TC decries rampant smuggling
The Tobacco Commission (TC) and the police in Mchinji yesterday detained a two-tonne truck carrying flue-cured tobacco suspected to be smuggled to Zambia.
This follows the confiscation in Namitete on Thursday of another two-tonne truck transporting burley believed to have been heading to Mozambique.
The actual volumes of the confiscated tobacco in both cases are yet to be determined, according to TC public relations officer Telephorus Chigwenembe.
He has since wondered why cases of smuggling are rising at a time prices for the leaf are better than the previous years.
“As we can see, tobacco prices are attractive in the selling floors.

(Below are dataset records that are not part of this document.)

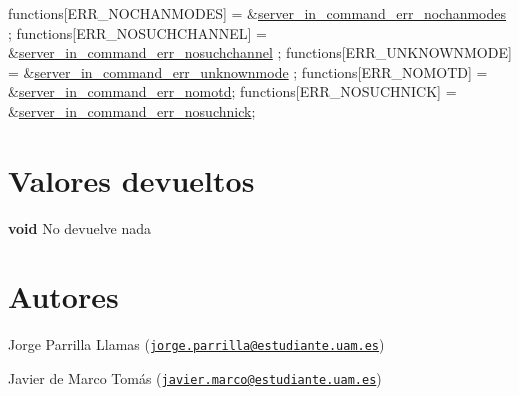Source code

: \begin{DoxyCode}
functions[ERR\_NOCHANMODES]            = &\hyperlink{G-2313-06-P2__client__err__handlers_8h_aade31864807344a9961ffdab697b5727}{server\_in\_command\_err\_nochanmodes}
      ;
functions[ERR\_NOSUCHCHANNEL]          = &\hyperlink{G-2313-06-P2__client__err__handlers_8h_a83109e15e2a8f93c9523a84a546098c0}{server\_in\_command\_err\_nosuchchannel}
      ;
functions[ERR\_UNKNOWNMODE]            = &\hyperlink{G-2313-06-P2__client__err__handlers_8h_af262f3569e06c21e3e466266fa4e2c80}{server\_in\_command\_err\_unknownmode}
      ;
functions[ERR\_NOMOTD]                 = &\hyperlink{G-2313-06-P2__client__err__handlers_8h_a678f368edc1fd437f5f115ef897bdcd9}{server\_in\_command\_err\_nomotd};
functions[ERR\_NOSUCHNICK]             = &\hyperlink{G-2313-06-P2__client__err__handlers_8h_a01f8c9822aac18d5424ebbaf67c06a51}{server\_in\_command\_err\_nosuchnick};
\end{DoxyCode}
\hypertarget{client_execute_in_function_return_4}{}\section{Valores devueltos}\label{client_execute_in_function_return_4}

\begin{DoxyItemize}
\item {\bfseries void} No devuelve nada 
\end{DoxyItemize}\hypertarget{client_execute_in_function_authors_4}{}\section{Autores}\label{client_execute_in_function_authors_4}

\begin{DoxyItemize}
\item Jorge Parrilla Llamas (\href{mailto:jorge.parrilla@estudiante.uam.es}{\tt jorge.\+parrilla@estudiante.\+uam.\+es}) 
\item Javier de Marco Tomás (\href{mailto:javier.marco@estudiante.uam.es}{\tt javier.\+marco@estudiante.\+uam.\+es}) 
\end{DoxyItemize}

We don’t see the reasons for farmers to be tempted to smuggle it. They will lose their investment because we continue confiscating all tobacco being sold illegally,” Chigwenembe said.

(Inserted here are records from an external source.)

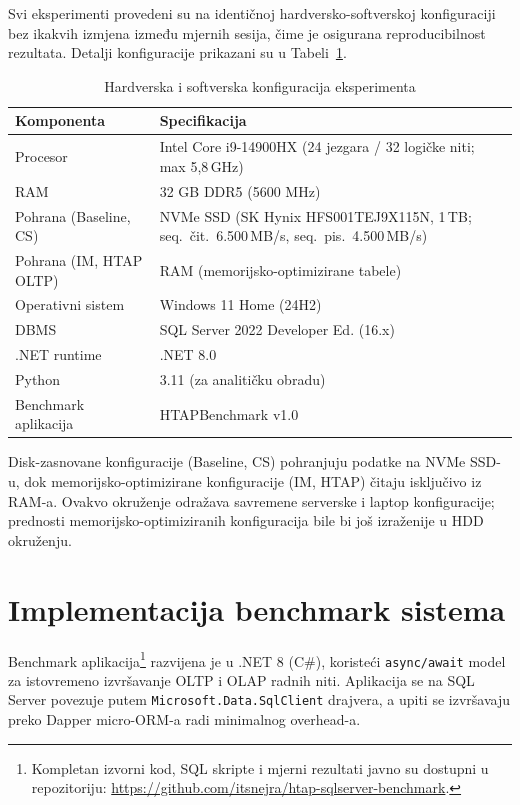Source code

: Svi eksperimenti provedeni su na identičnoj hardversko-softverskoj konfiguraciji bez ikakvih izmjena između mjernih sesija, čime je osigurana reproducibilnost rezultata. Detalji konfiguracije prikazani su u Tabeli~\ref{tab:hardver}.

\begin{table}[htbp]
\centering
\caption{Hardverska i softverska konfiguracija eksperimenta}
\label{tab:hardver}
\small
\begin{tabular}{lp{8cm}}
\toprule
\textbf{Komponenta} & \textbf{Specifikacija} \\
\midrule
Procesor & Intel Core i9-14900HX (24 jezgara / 32 logičke niti; max 5{,}8\,GHz) \\
RAM & 32 GB DDR5 (5600 MHz) \\
Pohrana (Baseline, CS) & NVMe SSD (SK Hynix HFS001TEJ9X115N, 1\,TB; seq.\ čit.\ 6.500\,MB/s, seq.\ pis.\ 4.500\,MB/s) \\
Pohrana (IM, HTAP OLTP) & RAM (memorijsko-optimizirane tabele) \\
Operativni sistem & Windows 11 Home (24H2) \\
DBMS & SQL Server 2022 Developer Ed. (16.x) \\
.NET runtime & .NET 8.0 \\
Python & 3.11 (za analitičku obradu) \\
Benchmark aplikacija & HTAPBenchmark v1.0 \\
\bottomrule
\end{tabular}
\end{table}

Disk-zasnovane konfiguracije (Baseline, CS) pohranjuju podatke na NVMe SSD-u, dok memorijsko-optimizirane konfiguracije (IM, HTAP) čitaju isključivo iz RAM-a. Ovakvo okruženje odražava savremene serverske i laptop konfiguracije; prednosti memorijsko-optimiziranih konfiguracija bile bi još izraženije u HDD okruženju.

\section{Implementacija benchmark sistema}
\label{sec:implementacija}

Benchmark aplikacija\footnote{Kompletan izvorni kod, SQL skripte i mjerni rezultati javno su dostupni u repozitoriju: \url{https://github.com/itsnejra/htap-sqlserver-benchmark}.} razvijena je u .NET 8 (C\#), koristeći \texttt{async/await} model za istovremeno izvršavanje OLTP i OLAP radnih niti. Aplikacija se na SQL Server povezuje putem \mbox{\texttt{Microsoft.Data.SqlClient}} drajvera, a upiti se izvršavaju preko Dapper micro-ORM-a radi minimalnog overhead-a.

On Thursday, the commission and police also seized 447 kilogrammes of tobacco from a Rumphi businessperson suspected to have bought the leaf without a licence.

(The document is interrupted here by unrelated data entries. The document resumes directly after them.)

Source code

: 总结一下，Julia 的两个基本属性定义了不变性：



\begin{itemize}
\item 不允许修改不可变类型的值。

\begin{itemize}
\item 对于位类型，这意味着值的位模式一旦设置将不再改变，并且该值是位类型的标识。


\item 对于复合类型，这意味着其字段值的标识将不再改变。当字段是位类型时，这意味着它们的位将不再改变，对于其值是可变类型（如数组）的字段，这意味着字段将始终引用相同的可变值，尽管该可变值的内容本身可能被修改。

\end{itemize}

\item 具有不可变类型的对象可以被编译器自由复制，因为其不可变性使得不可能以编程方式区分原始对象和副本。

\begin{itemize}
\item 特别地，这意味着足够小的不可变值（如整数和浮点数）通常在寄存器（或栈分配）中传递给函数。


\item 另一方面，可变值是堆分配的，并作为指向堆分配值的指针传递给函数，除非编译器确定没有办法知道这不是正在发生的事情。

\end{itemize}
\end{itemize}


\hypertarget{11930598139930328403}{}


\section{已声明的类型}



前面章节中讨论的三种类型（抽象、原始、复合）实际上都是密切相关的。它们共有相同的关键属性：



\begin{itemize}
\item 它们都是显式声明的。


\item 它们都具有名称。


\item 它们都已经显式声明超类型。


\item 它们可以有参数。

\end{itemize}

Four weeks ago, police in Mchinji also intercepted a truck carrying 48 bales of flue-cured tobacco which was about to be smuggled.
The tobacco was later sold at Lilongwe selling floors under the Tobacco Commission’s registration number.
The commission and police are on an anti-illegal tobacco trade monitoring across the country.
During the opening of this year’s tobacco selling season at Chinkhoma in Kasungu on April 15, President Lazarus Chakwera lamented illegal cross-border tobacco trade, observing that the practice denies the country of foreign exchange.
Meanwhile, as of week-four, up to 30 million kilogrammes (kg) of tobacco valued at $81 million (about K142 billion), has been sold at an average price of $2.70 (about K4 727) per kg.
This year, the country is estimated to have produced 140 million kg of the tobacco against a 190 million kg demand.